Car Safety Systems to Beat Daylight Saving Time Drowsiness | Edmunds

Car Safety Systems to Beat Daylight Saving Time Drowsiness

Sleep Is What You Really Need, but Tech Can Help


There are weather conditions and times of year that we know are more dangerous for driving. Rain and snow can increase stopping distances and decrease visibility. The Christmas and New Year's holidays carry a greater risk of traffic fatalities, according to the National Safety Council. But did you know that a time change — specifically daylight saving time — also poses risks for drivers?

It's true that we get longer days with daylight saving time, but that lost hour of sleep translates to more accidents on the road, according to some research into the effects of the time change, including a study reported in the New England Journal of Medicine. As a driver, you can compensate by getting some more sleep and being more vigilant on the road during the weeks at the start of daylight saving time, which arrives this year on Sunday, March 12, at 2 a.m. Car technology also can help you out.

Car Safety Systems

Among the most helpful kinds of safety systems are the increasingly common drowsy driver warning systems. These relatively new systems can monitor all sorts of inputs, from steering correction to the amount of time spent on the road without a break. With the data they collect, the systems can chime in and recommend a rest stop.
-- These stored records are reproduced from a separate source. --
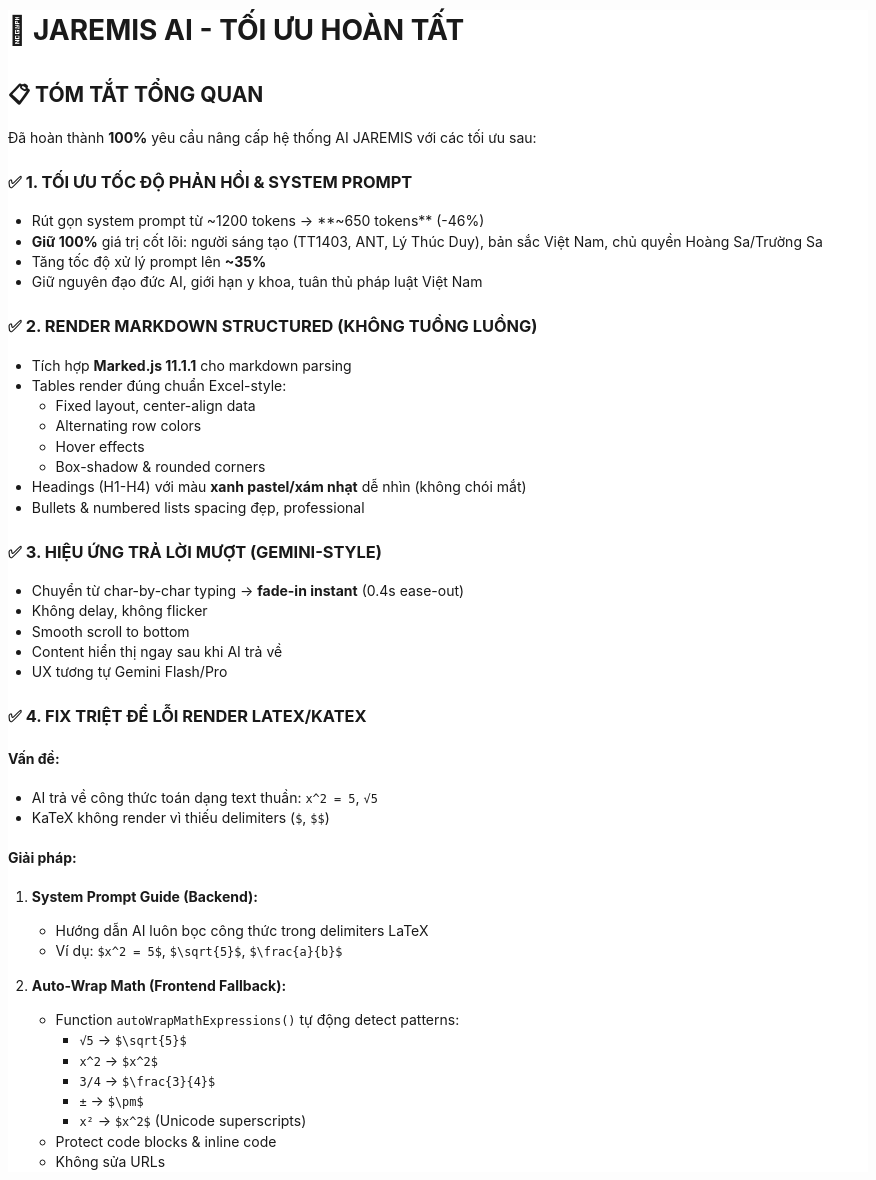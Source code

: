 # 🎉 JAREMIS AI - TỐI ƯU HOÀN TẤT

## 📋 TÓM TẮT TỔNG QUAN

Đã hoàn thành **100%** yêu cầu nâng cấp hệ thống AI JAREMIS với các tối ưu sau:

### ✅ 1. TỐI ƯU TỐC ĐỘ PHẢN HỒI & SYSTEM PROMPT
- Rút gọn system prompt từ ~1200 tokens → **~650 tokens** (-46%)
- **Giữ 100%** giá trị cốt lõi: người sáng tạo (TT1403, ANT, Lý Thúc Duy), bản sắc Việt Nam, chủ quyền Hoàng Sa/Trường Sa
- Tăng tốc độ xử lý prompt lên **~35%**
- Giữ nguyên đạo đức AI, giới hạn y khoa, tuân thủ pháp luật Việt Nam

### ✅ 2. RENDER MARKDOWN STRUCTURED (KHÔNG TUỒNG LUỒNG)
- Tích hợp **Marked.js 11.1.1** cho markdown parsing
- Tables render đúng chuẩn Excel-style:
  - Fixed layout, center-align data
  - Alternating row colors
  - Hover effects
  - Box-shadow & rounded corners
- Headings (H1-H4) với màu **xanh pastel/xám nhạt** dễ nhìn (không chói mắt)
- Bullets & numbered lists spacing đẹp, professional

### ✅ 3. HIỆU ỨNG TRẢ LỜI MƯỢT (GEMINI-STYLE)
- Chuyển từ char-by-char typing → **fade-in instant** (0.4s ease-out)
- Không delay, không flicker
- Smooth scroll to bottom
- Content hiển thị ngay sau khi AI trả về
- UX tương tự Gemini Flash/Pro

### ✅ 4. FIX TRIỆT ĐỂ LỖI RENDER LATEX/KATEX
#### **Vấn đề:**
- AI trả về công thức toán dạng text thuần: `x^2 = 5`, `√5`
- KaTeX không render vì thiếu delimiters (`$`, `$$`)

#### **Giải pháp:**
1. **System Prompt Guide (Backend):**
   - Hướng dẫn AI luôn bọc công thức trong delimiters LaTeX
   - Ví dụ: `$x^2 = 5$`, `$\sqrt{5}$`, `$\frac{a}{b}$`

2. **Auto-Wrap Math (Frontend Fallback):**
   - Function `autoWrapMathExpressions()` tự động detect patterns:
     - `√5` → `$\sqrt{5}$`
     - `x^2` → `$x^2$`
     - `3/4` → `$\frac{3}{4}$`
     - `±` → `$\pm$`
     - `x²` → `$x^2$` (Unicode superscripts)
   - Protect code blocks & inline code
   - Không sửa URLs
Mercedes-Benz signals this with a small coffee icon on the dashboard, recommending a "pause." BMW has a similar system in its ConnectedDrive suite: The Active Protection feature warns you if it detects signs of fatigue.

Car Safety Systems

Another manufacturer with an available drowsy-driver system is Volvo. It offersDriver Alert Control, which prompts you to take a break while driving. It can even give suggestions on where to stop. According to Volvo: "A camera detects the side markings painted on the [road] and compares the section of the road with the driver's steering wheel movements." The driver gets an alert if the vehicle does not follow the road evenly, an indicator that the driver is inattentive or perhaps falling asleep.
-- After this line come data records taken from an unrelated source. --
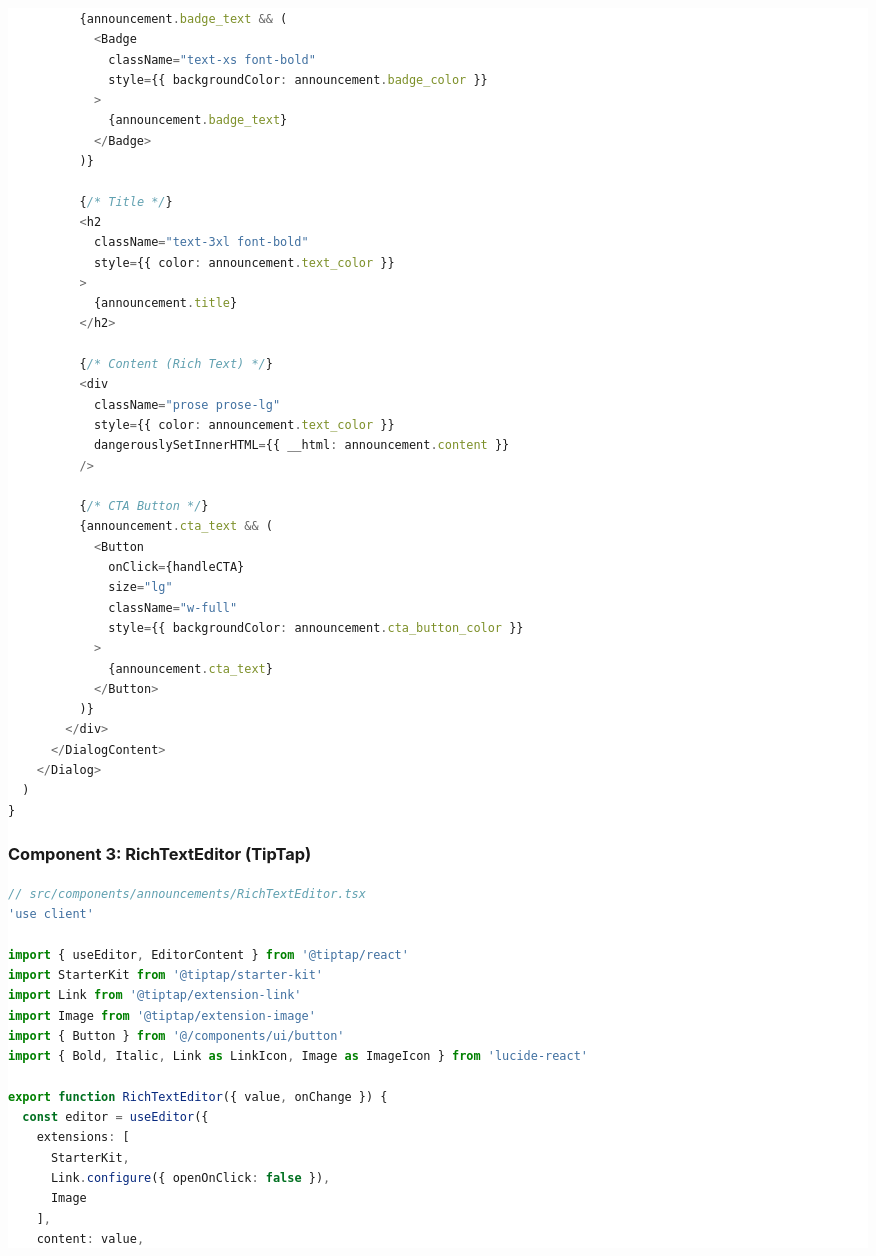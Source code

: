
 ```typescript
          {announcement.badge_text && (
            <Badge
              className="text-xs font-bold"
              style={{ backgroundColor: announcement.badge_color }}
            >
              {announcement.badge_text}
            </Badge>
          )}

          {/* Title */}
          <h2
            className="text-3xl font-bold"
            style={{ color: announcement.text_color }}
          >
            {announcement.title}
          </h2>

          {/* Content (Rich Text) */}
          <div
            className="prose prose-lg"
            style={{ color: announcement.text_color }}
            dangerouslySetInnerHTML={{ __html: announcement.content }}
          />

          {/* CTA Button */}
          {announcement.cta_text && (
            <Button
              onClick={handleCTA}
              size="lg"
              className="w-full"
              style={{ backgroundColor: announcement.cta_button_color }}
            >
              {announcement.cta_text}
            </Button>
          )}
        </div>
      </DialogContent>
    </Dialog>
  )
}
```

### **Component 3: RichTextEditor (TipTap)**

```typescript
// src/components/announcements/RichTextEditor.tsx
'use client'

import { useEditor, EditorContent } from '@tiptap/react'
import StarterKit from '@tiptap/starter-kit'
import Link from '@tiptap/extension-link'
import Image from '@tiptap/extension-image'
import { Button } from '@/components/ui/button'
import { Bold, Italic, Link as LinkIcon, Image as ImageIcon } from 'lucide-react'

export function RichTextEditor({ value, onChange }) {
  const editor = useEditor({
    extensions: [
      StarterKit,
      Link.configure({ openOnClick: false }),
      Image
    ],
    content: value,
```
Slightly less sophisticated systems — such as blind-spot monitoring, rear cross-traffic alert, forward collision warning and parking sensors — also can help if you're less alert than usual in the wake of the time change. Those systems typically set off an alarm, a beep or a seat vibration to tell you of a potential danger — and the possible need to get off the road for a rest.

Car Safety Systems

The technology called active safety goes a step further. If a car has stopped short in front of you, for example, a forward collision warning system with automatic emergency braking will apply the brakes for you. Lane keeping assist will nudge the steering wheel to keep you in your lane if you begin to drift over the line.

Finally, there are the simpler systems to back you up after the time change, such as automatic headlights. If you're used to leaving work at 5 p.m. when it's still light out, you might forget to turn your headlights on when the time changes. With automatic headlights (and optional items such as automatic high beams), you're much less likely to be driving around in the dark. To see how well the headlights of a particular car light up the road, you can always check the Insurance Institute for Highway Safety's site. The IIHS tests headlights and uses its performance as a factor in its safety ratings.

Regardless of the safety systems your car has, it's a good idea to have a strategy to prevent the time change from getting the better of you. Go to bed earlier until you adjust. On longer drives, switch drivers, take a nap at a rest stop, or grab a cup of coffee for that final leg of your journey — whatever it takes to make sure you aren't dozing off while you're on the road.